* [EXERCISE BRIEF] All of the entries below are to be copied word for word.

* [RECORDS SUPPLIED]
---------------

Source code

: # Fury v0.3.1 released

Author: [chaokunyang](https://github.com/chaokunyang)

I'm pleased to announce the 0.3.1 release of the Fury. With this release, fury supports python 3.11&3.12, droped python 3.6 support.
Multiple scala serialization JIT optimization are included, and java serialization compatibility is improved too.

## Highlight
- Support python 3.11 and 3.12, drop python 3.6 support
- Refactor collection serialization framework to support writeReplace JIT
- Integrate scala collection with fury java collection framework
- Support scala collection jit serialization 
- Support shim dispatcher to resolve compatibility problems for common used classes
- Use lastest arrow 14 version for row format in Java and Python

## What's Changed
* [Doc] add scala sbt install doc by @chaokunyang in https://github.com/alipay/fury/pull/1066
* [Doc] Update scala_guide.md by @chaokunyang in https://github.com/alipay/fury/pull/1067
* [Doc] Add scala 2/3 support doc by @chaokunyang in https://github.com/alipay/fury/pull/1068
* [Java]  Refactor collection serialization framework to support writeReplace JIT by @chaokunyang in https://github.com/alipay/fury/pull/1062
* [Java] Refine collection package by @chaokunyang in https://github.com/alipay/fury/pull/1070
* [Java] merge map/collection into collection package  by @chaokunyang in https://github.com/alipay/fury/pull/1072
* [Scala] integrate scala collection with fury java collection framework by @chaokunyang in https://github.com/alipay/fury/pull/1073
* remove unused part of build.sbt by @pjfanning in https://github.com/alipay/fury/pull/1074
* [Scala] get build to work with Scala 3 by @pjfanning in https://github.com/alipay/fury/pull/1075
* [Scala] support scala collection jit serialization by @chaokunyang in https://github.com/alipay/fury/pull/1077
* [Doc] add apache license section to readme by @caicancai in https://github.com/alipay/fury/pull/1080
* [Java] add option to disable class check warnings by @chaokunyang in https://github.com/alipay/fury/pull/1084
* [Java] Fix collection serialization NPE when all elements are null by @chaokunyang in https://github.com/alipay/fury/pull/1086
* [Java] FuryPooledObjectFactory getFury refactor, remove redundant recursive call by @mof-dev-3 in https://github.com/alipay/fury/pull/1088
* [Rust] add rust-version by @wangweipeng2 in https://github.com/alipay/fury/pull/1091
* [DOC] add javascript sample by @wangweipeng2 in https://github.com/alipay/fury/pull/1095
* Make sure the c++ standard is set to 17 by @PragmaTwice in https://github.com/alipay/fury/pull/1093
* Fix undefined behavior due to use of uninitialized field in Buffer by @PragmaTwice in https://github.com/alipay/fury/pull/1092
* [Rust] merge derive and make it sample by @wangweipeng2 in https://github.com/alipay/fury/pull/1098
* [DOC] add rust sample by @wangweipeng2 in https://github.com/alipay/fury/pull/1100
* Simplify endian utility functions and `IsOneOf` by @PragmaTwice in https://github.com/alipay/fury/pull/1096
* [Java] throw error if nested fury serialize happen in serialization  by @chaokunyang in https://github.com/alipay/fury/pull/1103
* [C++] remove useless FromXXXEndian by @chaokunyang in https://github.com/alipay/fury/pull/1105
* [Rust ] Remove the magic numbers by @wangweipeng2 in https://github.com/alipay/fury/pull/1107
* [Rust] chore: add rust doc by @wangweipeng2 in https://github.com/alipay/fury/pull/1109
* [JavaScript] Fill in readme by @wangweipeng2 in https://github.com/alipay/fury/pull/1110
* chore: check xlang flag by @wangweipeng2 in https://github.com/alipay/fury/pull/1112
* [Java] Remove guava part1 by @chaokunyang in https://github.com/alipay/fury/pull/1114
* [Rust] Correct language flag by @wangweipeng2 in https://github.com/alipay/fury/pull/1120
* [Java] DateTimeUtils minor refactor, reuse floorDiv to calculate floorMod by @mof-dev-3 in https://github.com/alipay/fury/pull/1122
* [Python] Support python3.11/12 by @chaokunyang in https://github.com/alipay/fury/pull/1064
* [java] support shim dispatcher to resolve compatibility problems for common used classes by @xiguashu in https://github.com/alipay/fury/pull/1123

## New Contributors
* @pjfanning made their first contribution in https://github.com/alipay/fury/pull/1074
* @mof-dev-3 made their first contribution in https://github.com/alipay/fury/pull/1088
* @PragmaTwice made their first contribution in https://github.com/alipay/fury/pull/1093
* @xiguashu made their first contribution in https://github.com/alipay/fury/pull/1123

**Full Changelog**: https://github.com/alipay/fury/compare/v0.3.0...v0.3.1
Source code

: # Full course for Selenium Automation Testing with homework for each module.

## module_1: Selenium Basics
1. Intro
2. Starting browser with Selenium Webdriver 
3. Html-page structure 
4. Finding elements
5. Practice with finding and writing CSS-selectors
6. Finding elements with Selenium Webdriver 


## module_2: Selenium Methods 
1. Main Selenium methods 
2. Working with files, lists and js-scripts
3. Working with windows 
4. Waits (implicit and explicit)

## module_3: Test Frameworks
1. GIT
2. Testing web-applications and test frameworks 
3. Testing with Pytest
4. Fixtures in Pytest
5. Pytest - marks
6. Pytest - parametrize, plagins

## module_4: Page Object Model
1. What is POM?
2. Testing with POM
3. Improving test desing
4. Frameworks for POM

---------------

* [ANSWER FOR THE TASK]
Source code

: # Fury v0.3.1 released

Author: [chaokunyang](https://github.com/chaokunyang)

I'm pleased to announce the 0.3.1 release of the Fury. With this release, fury supports python 3.11&3.12, droped python 3.6 support.
Multiple scala serialization JIT optimization are included, and java serialization compatibility is improved too.

## Highlight
- Support python 3.11 and 3.12, drop python 3.6 support
- Refactor collection serialization framework to support writeReplace JIT
- Integrate scala collection with fury java collection framework
- Support scala collection jit serialization 
- Support shim dispatcher to resolve compatibility problems for common used classes
- Use lastest arrow 14 version for row format in Java and Python

## What's Changed
* [Doc] add scala sbt install doc by @chaokunyang in https://github.com/alipay/fury/pull/1066
* [Doc] Update scala_guide.md by @chaokunyang in https://github.com/alipay/fury/pull/1067
* [Doc] Add scala 2/3 support doc by @chaokunyang in https://github.com/alipay/fury/pull/1068
* [Java]  Refactor collection serialization framework to support writeReplace JIT by @chaokunyang in https://github.com/alipay/fury/pull/1062
* [Java] Refine collection package by @chaokunyang in https://github.com/alipay/fury/pull/1070
* [Java] merge map/collection into collection package  by @chaokunyang in https://github.com/alipay/fury/pull/1072
* [Scala] integrate scala collection with fury java collection framework by @chaokunyang in https://github.com/alipay/fury/pull/1073
* remove unused part of build.sbt by @pjfanning in https://github.com/alipay/fury/pull/1074
* [Scala] get build to work with Scala 3 by @pjfanning in https://github.com/alipay/fury/pull/1075
* [Scala] support scala collection jit serialization by @chaokunyang in https://github.com/alipay/fury/pull/1077
* [Doc] add apache license section to readme by @caicancai in https://github.com/alipay/fury/pull/1080
* [Java] add option to disable class check warnings by @chaokunyang in https://github.com/alipay/fury/pull/1084
* [Java] Fix collection serialization NPE when all elements are null by @chaokunyang in https://github.com/alipay/fury/pull/1086
* [Java] FuryPooledObjectFactory getFury refactor, remove redundant recursive call by @mof-dev-3 in https://github.com/alipay/fury/pull/1088
* [Rust] add rust-version by @wangweipeng2 in https://github.com/alipay/fury/pull/1091
* [DOC] add javascript sample by @wangweipeng2 in https://github.com/alipay/fury/pull/1095
* Make sure the c++ standard is set to 17 by @PragmaTwice in https://github.com/alipay/fury/pull/1093
* Fix undefined behavior due to use of uninitialized field in Buffer by @PragmaTwice in https://github.com/alipay/fury/pull/1092
* [Rust] merge derive and make it sample by @wangweipeng2 in https://github.com/alipay/fury/pull/1098
* [DOC] add rust sample by @wangweipeng2 in https://github.com/alipay/fury/pull/1100
* Simplify endian utility functions and `IsOneOf` by @PragmaTwice in https://github.com/alipay/fury/pull/1096
* [Java] throw error if nested fury serialize happen in serialization  by @chaokunyang in https://github.com/alipay/fury/pull/1103
* [C++] remove useless FromXXXEndian by @chaokunyang in https://github.com/alipay/fury/pull/1105
* [Rust ] Remove the magic numbers by @wangweipeng2 in https://github.com/alipay/fury/pull/1107
* [Rust] chore: add rust doc by @wangweipeng2 in https://github.com/alipay/fury/pull/1109
* [JavaScript] Fill in readme by @wangweipeng2 in https://github.com/alipay/fury/pull/1110
* chore: check xlang flag by @wangweipeng2 in https://github.com/alipay/fury/pull/1112
* [Java] Remove guava part1 by @chaokunyang in https://github.com/alipay/fury/pull/1114
* [Rust] Correct language flag by @wangweipeng2 in https://github.com/alipay/fury/pull/1120
* [Java] DateTimeUtils minor refactor, reuse floorDiv to calculate floorMod by @mof-dev-3 in https://github.com/alipay/fury/pull/1122
* [Python] Support python3.11/12 by @chaokunyang in https://github.com/alipay/fury/pull/1064
* [java] support shim dispatcher to resolve compatibility problems for common used classes by @xiguashu in https://github.com/alipay/fury/pull/1123

## New Contributors
* @pjfanning made their first contribution in https://github.com/alipay/fury/pull/1074
* @mof-dev-3 made their first contribution in https://github.com/alipay/fury/pull/1088
* @PragmaTwice made their first contribution in https://github.com/alipay/fury/pull/1093
* @xiguashu made their first contribution in https://github.com/alipay/fury/pull/1123

**Full Changelog**: https://github.com/alipay/fury/compare/v0.3.0...v0.3.1
Source code

: # Full course for Selenium Automation Testing with homework for each module.

## module_1: Selenium Basics
1. Intro
2. Starting browser with Selenium Webdriver 
3. Html-page structure 
4. Finding elements
5. Practice with finding and writing CSS-selectors
6. Finding elements with Selenium Webdriver 


## module_2: Selenium Methods 
1. Main Selenium methods 
2. Working with files, lists and js-scripts
3. Working with windows 
4. Waits (implicit and explicit)

## module_3: Test Frameworks
1. GIT
2. Testing web-applications and test frameworks 
3. Testing with Pytest
4. Fixtures in Pytest
5. Pytest - marks
6. Pytest - parametrize, plagins

## module_4: Page Object Model
1. What is POM?
2. Testing with POM
3. Improving test desing
4. Frameworks for POM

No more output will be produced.